Print the records below word for word, beginning with the first line and ending once the line containing "Generating keys for" is printed.

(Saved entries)
········

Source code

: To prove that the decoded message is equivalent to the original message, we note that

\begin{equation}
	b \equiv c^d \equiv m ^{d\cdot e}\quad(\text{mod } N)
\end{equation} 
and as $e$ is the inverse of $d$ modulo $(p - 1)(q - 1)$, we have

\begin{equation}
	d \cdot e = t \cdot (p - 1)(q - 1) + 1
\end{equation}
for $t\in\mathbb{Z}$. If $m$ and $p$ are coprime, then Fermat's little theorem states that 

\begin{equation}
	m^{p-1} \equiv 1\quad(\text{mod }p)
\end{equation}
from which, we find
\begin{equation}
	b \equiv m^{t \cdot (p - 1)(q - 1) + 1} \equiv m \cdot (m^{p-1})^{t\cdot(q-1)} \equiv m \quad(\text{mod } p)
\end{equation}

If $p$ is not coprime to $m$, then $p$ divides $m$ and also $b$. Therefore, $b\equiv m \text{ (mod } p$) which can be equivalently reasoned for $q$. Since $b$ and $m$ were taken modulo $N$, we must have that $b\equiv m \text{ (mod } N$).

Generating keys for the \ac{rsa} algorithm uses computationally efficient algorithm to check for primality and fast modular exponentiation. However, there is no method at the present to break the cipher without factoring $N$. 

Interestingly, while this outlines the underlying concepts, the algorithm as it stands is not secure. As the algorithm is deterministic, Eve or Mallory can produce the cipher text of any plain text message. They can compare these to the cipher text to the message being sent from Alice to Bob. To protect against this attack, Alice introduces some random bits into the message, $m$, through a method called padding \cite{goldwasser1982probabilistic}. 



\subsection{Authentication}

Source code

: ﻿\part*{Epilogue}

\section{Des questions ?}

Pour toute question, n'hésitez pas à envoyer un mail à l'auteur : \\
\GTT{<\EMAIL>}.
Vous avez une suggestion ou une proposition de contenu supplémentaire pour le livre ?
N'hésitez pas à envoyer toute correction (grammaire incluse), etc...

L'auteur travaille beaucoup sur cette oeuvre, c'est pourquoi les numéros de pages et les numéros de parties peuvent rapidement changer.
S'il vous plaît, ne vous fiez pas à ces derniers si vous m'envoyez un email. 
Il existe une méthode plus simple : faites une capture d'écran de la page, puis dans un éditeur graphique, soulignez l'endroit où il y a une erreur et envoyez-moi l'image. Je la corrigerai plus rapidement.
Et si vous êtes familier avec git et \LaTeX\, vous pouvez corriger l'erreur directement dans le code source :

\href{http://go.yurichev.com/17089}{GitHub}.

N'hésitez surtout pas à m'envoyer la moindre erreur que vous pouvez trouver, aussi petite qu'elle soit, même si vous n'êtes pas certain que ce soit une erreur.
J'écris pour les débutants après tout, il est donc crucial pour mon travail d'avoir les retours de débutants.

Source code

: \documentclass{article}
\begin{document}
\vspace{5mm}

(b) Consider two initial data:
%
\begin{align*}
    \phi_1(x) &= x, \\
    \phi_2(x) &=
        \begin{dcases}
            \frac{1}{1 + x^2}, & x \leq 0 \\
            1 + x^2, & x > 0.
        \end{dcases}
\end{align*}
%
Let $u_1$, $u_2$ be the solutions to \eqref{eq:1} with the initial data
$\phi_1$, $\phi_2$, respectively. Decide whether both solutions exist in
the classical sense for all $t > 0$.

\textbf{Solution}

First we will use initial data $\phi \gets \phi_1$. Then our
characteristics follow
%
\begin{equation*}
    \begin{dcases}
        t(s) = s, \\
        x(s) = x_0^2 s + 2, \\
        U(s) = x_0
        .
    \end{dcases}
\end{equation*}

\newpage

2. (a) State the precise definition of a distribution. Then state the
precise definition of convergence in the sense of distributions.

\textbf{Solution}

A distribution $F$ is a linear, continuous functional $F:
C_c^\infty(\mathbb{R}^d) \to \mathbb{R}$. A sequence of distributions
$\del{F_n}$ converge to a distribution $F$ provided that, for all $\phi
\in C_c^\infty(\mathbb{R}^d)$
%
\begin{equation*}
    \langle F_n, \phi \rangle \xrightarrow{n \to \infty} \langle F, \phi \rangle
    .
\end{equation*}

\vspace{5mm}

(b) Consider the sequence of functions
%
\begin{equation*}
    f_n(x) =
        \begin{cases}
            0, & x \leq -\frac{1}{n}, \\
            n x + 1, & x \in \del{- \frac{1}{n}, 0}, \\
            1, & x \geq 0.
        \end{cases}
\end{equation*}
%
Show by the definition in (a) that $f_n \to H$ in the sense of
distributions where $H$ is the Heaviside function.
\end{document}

········

#### Exercise result
Source code

: To prove that the decoded message is equivalent to the original message, we note that

\begin{equation}
	b \equiv c^d \equiv m ^{d\cdot e}\quad(\text{mod } N)
\end{equation} 
and as $e$ is the inverse of $d$ modulo $(p - 1)(q - 1)$, we have

\begin{equation}
	d \cdot e = t \cdot (p - 1)(q - 1) + 1
\end{equation}
for $t\in\mathbb{Z}$. If $m$ and $p$ are coprime, then Fermat's little theorem states that 

\begin{equation}
	m^{p-1} \equiv 1\quad(\text{mod }p)
\end{equation}
from which, we find
\begin{equation}
	b \equiv m^{t \cdot (p - 1)(q - 1) + 1} \equiv m \cdot (m^{p-1})^{t\cdot(q-1)} \equiv m \quad(\text{mod } p)
\end{equation}

If $p$ is not coprime to $m$, then $p$ divides $m$ and also $b$. Therefore, $b\equiv m \text{ (mod } p$) which can be equivalently reasoned for $q$. Since $b$ and $m$ were taken modulo $N$, we must have that $b\equiv m \text{ (mod } N$).

Generating keys for the \ac{rsa} algorithm uses computationally efficient algorithm to check for primality and fast modular exponentiation. However, there is no method at the present to break the cipher without factoring $N$. 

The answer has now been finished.